What does this mean for global eradication efforts?
While the US remains protected from polio, the same cannot be said of some of the more risky developing countries where the virus is still active.
After his work developing the oral vaccine, Sabin campaigned for a worldwide eradication in the 1960s and 1972. donated all of its vaccine strains to the World Health Organization in the hope of reducing production costs. Despite recent efforts to use the slightly safer inactivated vaccine worldwidemost low- and middle-income countries still use the oralready vaccine.
The global extermination program has been huge good luck total, with total global polio cases are declining by more than 99.99 percent since the program’s inception in 1988. But the closer eradication becomes, the more difficult reaching the finish is. When hundreds of millions of doses of oral vaccine are given each year, even the very low risk of one dose producing a new vaccine-derived strain adds up. Most cases of polio discovered in African countries Like it Nigeria and Yemen to be vaccine-derived from. Breaks in vaccination coverage due to: military conflicts and the COVID-19 pandemic likely increased the risk of vaccine-derived variants spreading uncontrollably.

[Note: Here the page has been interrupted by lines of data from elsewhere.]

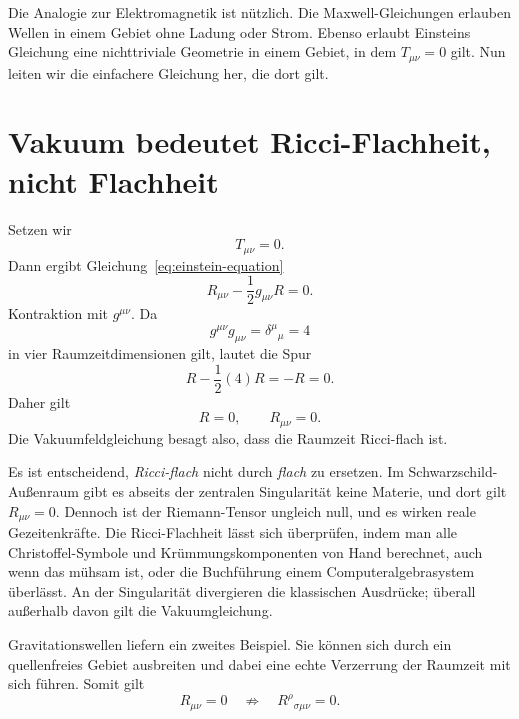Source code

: Die Analogie zur Elektromagnetik ist nützlich. Die Maxwell-Gleichungen erlauben Wellen in einem Gebiet ohne Ladung oder Strom. Ebenso erlaubt Einsteins Gleichung eine nichttriviale Geometrie in einem Gebiet, in dem \(T_{\mu\nu}=0\) gilt. Nun leiten wir die einfachere Gleichung her, die dort gilt.

\section{Vakuum bedeutet Ricci-Flachheit, nicht Flachheit}

Setzen wir
\begin{equation}
 T_{\mu\nu}=0.
\end{equation}
Dann ergibt Gleichung~\eqref{eq:einstein-equation}
\begin{equation}
 R_{\mu\nu}-\frac12g_{\mu\nu}R=0.
 \label{eq:vacuum-einstein}
\end{equation}
Kontraktion mit \(g^{\mu\nu}\). Da
\begin{equation}
 g^{\mu\nu}g_{\mu\nu}
 =\delta^\mu{}_\mu=4
\end{equation}
in vier Raumzeitdimensionen gilt, lautet die Spur
\begin{equation}
 R-\frac12(4)R=-R=0.
\end{equation}
Daher gilt
\begin{equation}
 R=0,
 \qquad
 R_{\mu\nu}=0.
 \label{eq:ricci-flat}
\end{equation}
Die Vakuumfeldgleichung besagt also, dass die Raumzeit Ricci-flach ist.

Es ist entscheidend, \emph{Ricci-flach} nicht durch \emph{flach} zu ersetzen. Im Schwarzschild-Außenraum gibt es abseits der zentralen Singularität keine Materie, und dort gilt \(R_{\mu\nu}=0\). Dennoch ist der Riemann-Tensor ungleich null, und es wirken reale Gezeitenkräfte. Die Ricci-Flachheit lässt sich überprüfen, indem man alle Christoffel-Symbole und Krümmungskomponenten von Hand berechnet, auch wenn das mühsam ist, oder die Buchführung einem Computeralgebrasystem überlässt. An der Singularität divergieren die klassischen Ausdrücke; überall außerhalb davon gilt die Vakuumgleichung.

Gravitationswellen liefern ein zweites Beispiel. Sie können sich durch ein quellenfreies Gebiet ausbreiten und dabei eine echte Verzerrung der Raumzeit mit sich führen. Somit gilt
\begin{equation}
 R_{\mu\nu}=0
 \quad\not\Rightarrow\quad
 R^\rho{}_{\sigma\mu\nu}=0.
\end{equation}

Despite the risks inherent in live attenuated vaccines, the oral vaccine has significant benefits, particularly for public health campaigns in developing countries. Each dose costs as little as 12 centscompared to about $2 per dose for the inactivated vaccine, and because it is given in drops under the tongue, no needles or trained professionals are needed to administer it. Live attenuated vaccines also generally provide stronger and longer lasting immunity than inactivated vaccines.

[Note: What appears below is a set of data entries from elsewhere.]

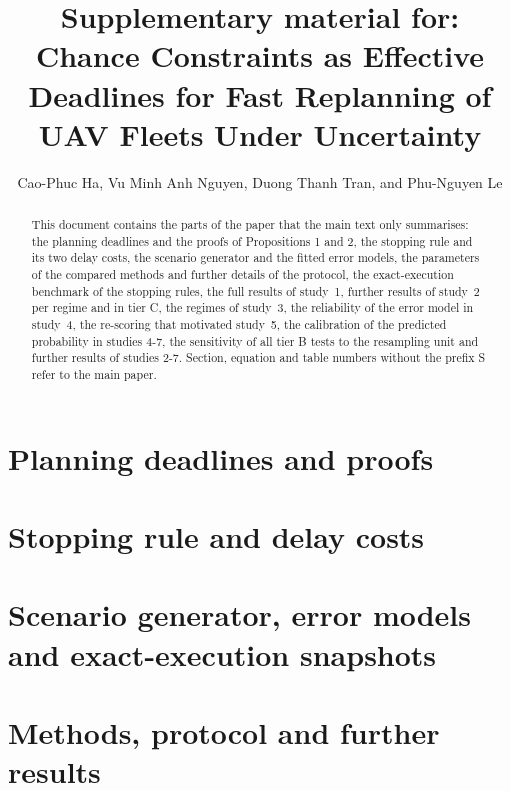 \documentclass[a4paper,10pt]{article}
\newcommand{\uprighttext}{\def\textbf##1{##1}\def\textit##1{##1}}
\newcommand{\inputtable}[1]{\begingroup\uprighttext\endgroup}
\begin{document}
\title{Supplementary material for: Chance Constraints as Effective Deadlines for Fast Replanning of UAV Fleets Under Uncertainty}
\author{Cao-Phuc Ha, Vu Minh Anh Nguyen, Duong Thanh Tran, and Phu-Nguyen Le}
\date{}
\maketitle

\begin{abstract}
This document contains the parts of the paper that the main text only summarises: the planning deadlines and the proofs
of Propositions 1 and 2, the stopping rule and its two delay costs, the scenario generator and the fitted error models,
the parameters of the compared methods and further details of the protocol, the exact-execution benchmark of the
stopping rules, the full results of study~1, further results of study~2 per regime and in tier C, the regimes of
study~3, the reliability of the error model in study~4, the re-scoring that motivated study~5, the calibration of the
predicted probability in studies 4-7, the sensitivity of all tier B tests to the resampling unit and further results
of studies 2-7. Section, equation and table numbers without the prefix S refer to the main paper.
\end{abstract}

\section{Planning deadlines and proofs}\label{sec:Sproofs}


\section{Stopping rule and delay costs}\label{sec:Sstop}


\section{Scenario generator, error models and exact-execution snapshots}\label{sec:Sscen}


\inputtable{tabm_errmodels}

\section{Methods, protocol and further results}\label{sec:Sdetails}

\end{document}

And in the beginning, the infectivity of the oral vaccine strain was actually considered a plus, as children who are not reached by health professionals can get the weakened strain from others, making them immune. In theory, as long as the vaccination campaign reached enough people in the community, the spread would disappear long before the virus had a chance to mutate back to virulence in humans.

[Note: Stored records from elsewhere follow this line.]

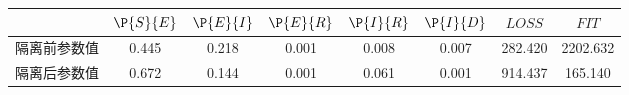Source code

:\begin{tabular}{cccccccc}
\hline
&$\P{S}{E}$&$\P{E}{I}$&$\P{E}{R}$&$\P{I}{R}$&$\P{I}{D}$&$LOSS$&$FIT$\\
\hline
隔离前参数值&0.445&0.218&0.001&0.008&0.007&282.420&2202.632\\
隔离后参数值&0.672&0.144&0.001&0.061&0.001&914.437&165.140\\
\hline
\end{tabular}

Phasing out the oral vaccinepolio, which would eliminate the source of new polio variants, will likely be necessary to achieve complete eradication, but replacing the oral vaccine with the full schedule of booster injections needed to confer immunity is not yet possible. Even if funding and staff were available, the total global supply of inactivated vaccines would be: way too low to cover the hundreds of millions of children who are still at risk.
With monkeypox recently declared a public health emergency of international concern by the WHO, and the ever-present threat of future pandemics on the horizon, the global effort against polio is more important than ever to ensure that polio never happens again. so will be of global threat. To maintain and ideally increase vaccination coverage in the US will protect the country in the meantime and support the global drive to eradicate by keeping polio from taking hold.